Check each line of the data for "order", and copy the ones that have it.

[Saved entries]
_____
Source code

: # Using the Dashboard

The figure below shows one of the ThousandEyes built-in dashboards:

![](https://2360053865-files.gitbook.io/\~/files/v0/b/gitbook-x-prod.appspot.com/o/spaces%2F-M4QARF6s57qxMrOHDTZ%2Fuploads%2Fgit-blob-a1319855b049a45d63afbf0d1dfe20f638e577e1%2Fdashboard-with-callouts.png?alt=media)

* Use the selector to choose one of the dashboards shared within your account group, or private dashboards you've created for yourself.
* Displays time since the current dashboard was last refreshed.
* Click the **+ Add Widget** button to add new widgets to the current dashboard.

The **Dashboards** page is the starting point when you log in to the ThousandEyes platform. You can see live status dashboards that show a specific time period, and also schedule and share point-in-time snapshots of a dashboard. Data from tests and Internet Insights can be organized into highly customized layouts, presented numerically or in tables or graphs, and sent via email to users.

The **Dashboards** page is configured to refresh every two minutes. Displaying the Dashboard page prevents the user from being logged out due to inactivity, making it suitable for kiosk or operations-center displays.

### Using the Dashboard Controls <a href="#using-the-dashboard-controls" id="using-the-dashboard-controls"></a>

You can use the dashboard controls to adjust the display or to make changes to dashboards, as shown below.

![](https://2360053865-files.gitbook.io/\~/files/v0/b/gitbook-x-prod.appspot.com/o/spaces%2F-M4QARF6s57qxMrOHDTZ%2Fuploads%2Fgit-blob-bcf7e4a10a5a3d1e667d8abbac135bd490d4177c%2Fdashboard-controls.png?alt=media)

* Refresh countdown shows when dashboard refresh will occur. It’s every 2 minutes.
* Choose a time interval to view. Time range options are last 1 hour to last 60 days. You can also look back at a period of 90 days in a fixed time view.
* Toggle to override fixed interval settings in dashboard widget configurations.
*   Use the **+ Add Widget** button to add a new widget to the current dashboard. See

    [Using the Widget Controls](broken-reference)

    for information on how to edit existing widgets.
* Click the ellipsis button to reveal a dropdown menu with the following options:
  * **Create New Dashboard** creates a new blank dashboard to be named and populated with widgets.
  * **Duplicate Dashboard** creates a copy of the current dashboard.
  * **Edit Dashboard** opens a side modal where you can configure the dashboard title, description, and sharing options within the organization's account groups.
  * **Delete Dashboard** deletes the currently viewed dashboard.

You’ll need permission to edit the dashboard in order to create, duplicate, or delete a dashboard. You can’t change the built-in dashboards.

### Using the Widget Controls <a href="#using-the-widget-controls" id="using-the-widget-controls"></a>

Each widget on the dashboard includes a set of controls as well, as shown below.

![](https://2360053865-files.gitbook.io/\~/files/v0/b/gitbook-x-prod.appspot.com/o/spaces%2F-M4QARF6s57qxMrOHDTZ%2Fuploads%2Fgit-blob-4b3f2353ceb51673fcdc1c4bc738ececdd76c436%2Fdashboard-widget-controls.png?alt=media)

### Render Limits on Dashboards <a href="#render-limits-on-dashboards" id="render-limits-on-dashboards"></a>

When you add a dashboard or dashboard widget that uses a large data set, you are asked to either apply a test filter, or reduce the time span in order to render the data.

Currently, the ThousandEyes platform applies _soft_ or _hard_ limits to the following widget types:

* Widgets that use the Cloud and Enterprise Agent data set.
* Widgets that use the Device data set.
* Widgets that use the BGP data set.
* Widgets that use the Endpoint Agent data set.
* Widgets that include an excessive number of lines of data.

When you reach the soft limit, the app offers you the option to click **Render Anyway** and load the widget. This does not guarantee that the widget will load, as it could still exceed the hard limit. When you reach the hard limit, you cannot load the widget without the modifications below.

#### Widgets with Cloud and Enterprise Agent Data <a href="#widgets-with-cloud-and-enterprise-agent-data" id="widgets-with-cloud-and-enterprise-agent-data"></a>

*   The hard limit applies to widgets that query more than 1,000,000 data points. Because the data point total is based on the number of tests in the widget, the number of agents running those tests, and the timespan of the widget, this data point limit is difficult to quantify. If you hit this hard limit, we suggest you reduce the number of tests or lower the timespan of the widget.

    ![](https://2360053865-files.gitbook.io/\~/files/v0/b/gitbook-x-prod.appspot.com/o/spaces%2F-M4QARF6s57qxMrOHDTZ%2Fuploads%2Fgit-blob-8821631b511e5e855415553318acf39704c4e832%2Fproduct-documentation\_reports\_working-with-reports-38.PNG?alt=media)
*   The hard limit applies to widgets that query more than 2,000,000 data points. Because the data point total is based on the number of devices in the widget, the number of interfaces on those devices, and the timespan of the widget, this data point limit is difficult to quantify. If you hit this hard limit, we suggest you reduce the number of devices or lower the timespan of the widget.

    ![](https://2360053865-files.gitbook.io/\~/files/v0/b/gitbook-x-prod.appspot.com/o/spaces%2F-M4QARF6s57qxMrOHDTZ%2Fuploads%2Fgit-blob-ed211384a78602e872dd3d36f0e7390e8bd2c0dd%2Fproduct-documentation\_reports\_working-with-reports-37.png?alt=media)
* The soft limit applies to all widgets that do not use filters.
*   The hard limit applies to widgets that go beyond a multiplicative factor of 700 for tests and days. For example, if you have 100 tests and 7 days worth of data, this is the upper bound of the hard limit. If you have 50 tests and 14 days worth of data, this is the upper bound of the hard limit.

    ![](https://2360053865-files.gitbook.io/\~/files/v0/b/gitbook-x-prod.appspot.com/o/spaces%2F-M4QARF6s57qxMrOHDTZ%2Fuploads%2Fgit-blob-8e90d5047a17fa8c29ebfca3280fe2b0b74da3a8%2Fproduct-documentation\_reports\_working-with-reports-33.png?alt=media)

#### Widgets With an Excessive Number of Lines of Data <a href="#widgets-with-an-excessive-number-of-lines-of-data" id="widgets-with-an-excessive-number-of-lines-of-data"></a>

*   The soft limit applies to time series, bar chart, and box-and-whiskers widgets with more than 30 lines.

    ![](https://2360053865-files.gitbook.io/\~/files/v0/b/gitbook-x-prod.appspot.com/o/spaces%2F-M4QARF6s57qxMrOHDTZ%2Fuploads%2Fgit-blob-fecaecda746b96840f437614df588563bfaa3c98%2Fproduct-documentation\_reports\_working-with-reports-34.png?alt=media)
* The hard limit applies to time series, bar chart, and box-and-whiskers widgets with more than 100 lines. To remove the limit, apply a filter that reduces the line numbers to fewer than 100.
_____
## WRITTEN ANSWER
You’ll need permission to edit the dashboard in order to create, duplicate, or delete a dashboard. You can’t change the built-in dashboards.
When you add a dashboard or dashboard widget that uses a large data set, you are asked to either apply a test filter, or reduce the time span in order to render the data.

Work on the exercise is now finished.